His puppet sat there dumbfounded at his intense requests. She seemed thick in the head to the common eye, and perhaps she was. There was something about her eyes that made him think otherwise. There was a cunning blade behind those purple eyelids.

"Sing, if you can" he repeated. He demanded.

What little blood was left in her flooded her face and her visage was brought into the direction of the floorboards.

"What is it you want me to sing?"

And a familiar tune possessed him in response,

"What the angel of music, sings in your head."

Upon spitting the words out his chest began to tear at itself inside his skeleton. If only the angel of music, could sing songs her head.

He ignored his weaknesses and distracted himself with anticipation, for what he assumed would be a screeching, squealing pig like the rest. He usually didn't give the beggars that wandered here this much time; He usually ended their lives swiftly. He usually never even asked for their names.

"I had been told," her lips moved, but suddenly he was not in the room as she sang. He was not sitting on the rafters twisting the strings of someone's mortality. He was not playing god, but he had joined him in the stars.

"One had once said,

your life will be,

Good one day.

That your life might be,

Worth something,

Little dove, he had said,

Little angel of mine,"

Angel, The words brought him crashing back to earth.

"Little dove, sing again,

And you are never confined,

By the flesh and the bone,

That will not long be mine,

Flee as you will, but you'll never

Escape,"

The song was growing dark, and dripped with possibilities of its inspiration. She held the gift of connecting the listener to his own past, and his own fears. Or perhaps she held the same fears as him. Fears which resurged as hers did in every note.

That voice, her voice, it was not perfect; nothing like Christi-hers. In fact it was greatly flawed and untrained. But the gem behind it all, the unrefined diamond that ensnared his every being was the emotion, the poetry in it all.

The passion in her shriveled body; It was unmatched, and quickly swallowed him, and suddenly now it was gone. She had stopped singing.

His voice responded smoothly, and so unbearably false.

"a voice which pains the ear,

You have sung all you can,

I have heard all I'll bear"

He fled the scene entirely as his eyes dripped in mourning.
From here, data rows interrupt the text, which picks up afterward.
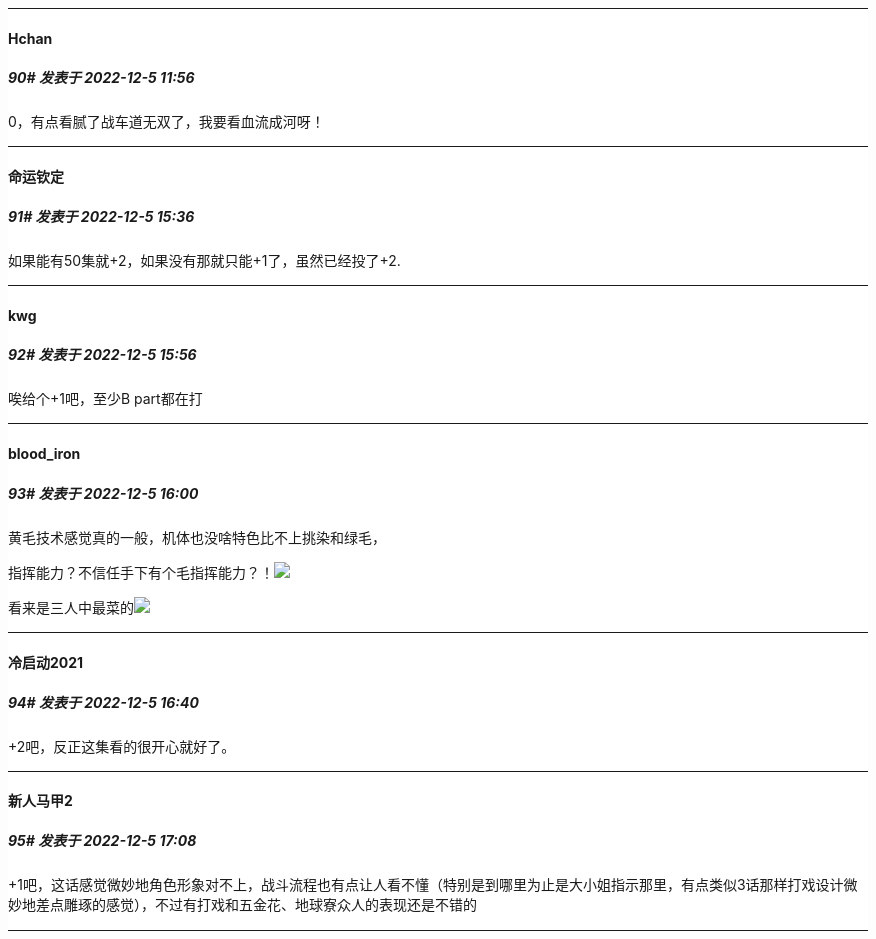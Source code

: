 
*****

####  Hchan  
##### 90#       发表于 2022-12-5 11:56

0，有点看腻了战车道无双了，我要看血流成河呀！



*****

####  命运钦定  
##### 91#       发表于 2022-12-5 15:36

如果能有50集就+2，如果没有那就只能+1了，虽然已经投了+2.



*****

####  kwg  
##### 92#       发表于 2022-12-5 15:56

唉给个+1吧，至少B part都在打

*****

####  blood_iron  
##### 93#       发表于 2022-12-5 16:00

黄毛技术感觉真的一般，机体也没啥特色比不上挑染和绿毛，

指挥能力？不信任手下有个毛指挥能力？！<img src="https://static.saraba1st.com/image/smiley/face2017/066.png" referrerpolicy="no-referrer">

看来是三人中最菜的<img src="https://static.saraba1st.com/image/smiley/face2017/067.png" referrerpolicy="no-referrer">



*****

####  冷启动2021  
##### 94#       发表于 2022-12-5 16:40

+2吧，反正这集看的很开心就好了。



*****

####  新人马甲2  
##### 95#       发表于 2022-12-5 17:08

+1吧，这话感觉微妙地角色形象对不上，战斗流程也有点让人看不懂（特别是到哪里为止是大小姐指示那里，有点类似3话那样打戏设计微妙地差点雕琢的感觉），不过有打戏和五金花、地球寮众人的表现还是不错的



*****
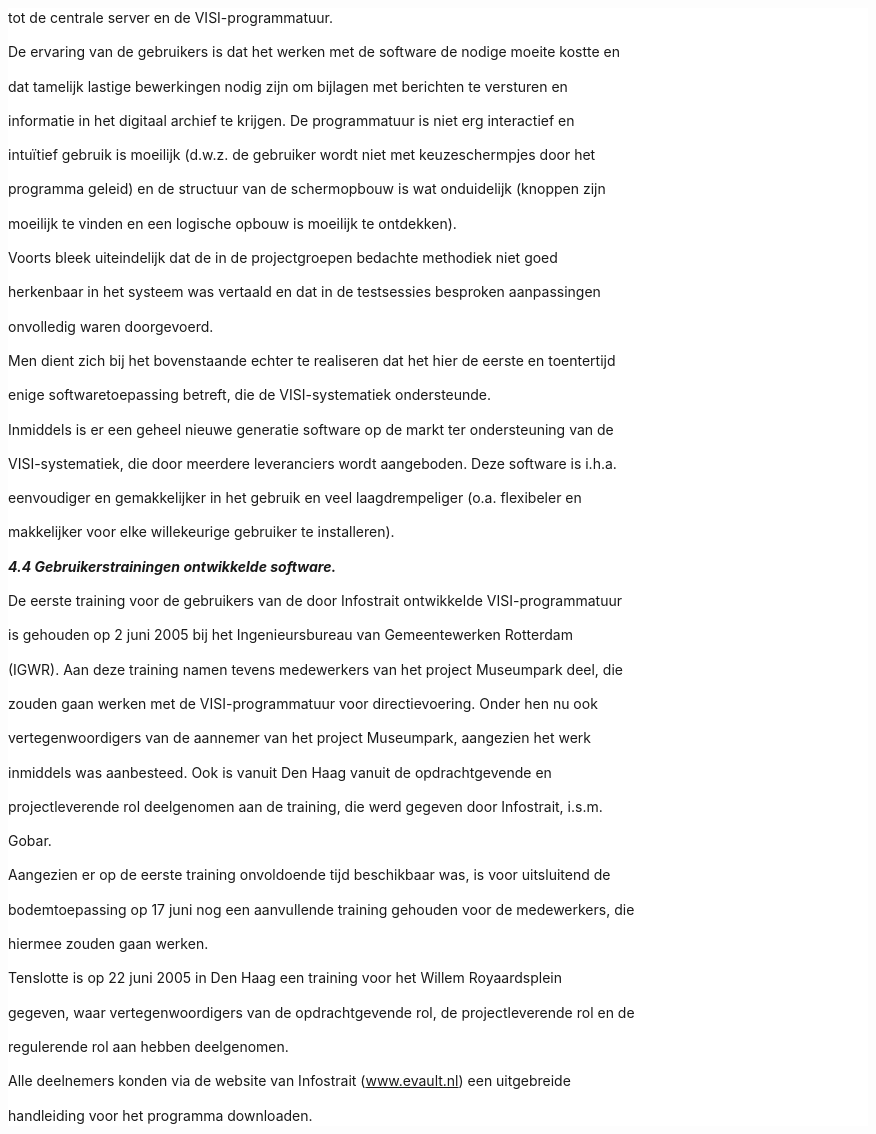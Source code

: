 tot de centrale server en de VISI-programmatuur. 

De ervaring van de gebruikers is dat het werken met de software de nodige moeite kostte en 

dat tamelijk lastige bewerkingen nodig zijn om bijlagen met berichten te versturen en 

informatie in het digitaal archief te krijgen. De programmatuur is niet erg interactief en 

intuïtief gebruik is moeilijk (d.w.z. de gebruiker wordt niet met keuzeschermpjes door het 

programma geleid) en de structuur van de schermopbouw is wat onduidelijk (knoppen zijn 

moeilijk te vinden en een logische opbouw is moeilijk te ontdekken). 

Voorts bleek uiteindelijk dat de in de projectgroepen bedachte methodiek niet goed 

herkenbaar in het systeem was vertaald en dat in de testsessies besproken aanpassingen 

onvolledig waren doorgevoerd. 

Men dient zich bij het bovenstaande echter te realiseren dat het hier de eerste en toentertijd 

enige softwaretoepassing betreft, die de VISI-systematiek ondersteunde. 

Inmiddels is er een geheel nieuwe generatie software op de markt ter ondersteuning van de 

VISI-systematiek, die door meerdere leveranciers wordt aangeboden. Deze software is i.h.a. 

eenvoudiger en gemakkelijker in het gebruik en veel laagdrempeliger (o.a. flexibeler en 

makkelijker voor elke willekeurige gebruiker te installeren). 

**_4.4 Gebruikerstrainingen ontwikkelde software._** 

De eerste training voor de gebruikers van de door Infostrait ontwikkelde VISI-programmatuur 

is gehouden op 2 juni 2005 bij het Ingenieursbureau van Gemeentewerken Rotterdam 

(IGWR). Aan deze training namen tevens medewerkers van het project Museumpark deel, die 

zouden gaan werken met de VISI-programmatuur voor directievoering. Onder hen nu ook 

vertegenwoordigers van de aannemer van het project Museumpark, aangezien het werk 

inmiddels was aanbesteed. Ook is vanuit Den Haag vanuit de opdrachtgevende en 

projectleverende rol deelgenomen aan de training, die werd gegeven door Infostrait, i.s.m. 

Gobar. 

Aangezien er op de eerste training onvoldoende tijd beschikbaar was, is voor uitsluitend de 

bodemtoepassing op 17 juni nog een aanvullende training gehouden voor de medewerkers, die 

hiermee zouden gaan werken. 

Tenslotte is op 22 juni 2005 in Den Haag een training voor het Willem Royaardsplein 

gegeven, waar vertegenwoordigers van de opdrachtgevende rol, de projectleverende rol en de 

regulerende rol aan hebben deelgenomen. 

Alle deelnemers konden via de website van Infostrait (www.evault.nl) een uitgebreide 

handleiding voor het programma downloaden.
She would have to be gone tonight.


Evangeline sat in embarrassment and shame. She hardly focused on her search for box five, and in her head never let go of the idea that she was terrible at the only passion she held in her heart. It was as haunting as the meaning of her song.

A half burned clock sat on the wall adjacent from where she was resting. How remarkable it was she thought, how it was mutilated, and scorched, but ticked all the same, perhaps better than any other clock. Her green eyes stared at the hands as they climbed about, a beat to some unheard tune.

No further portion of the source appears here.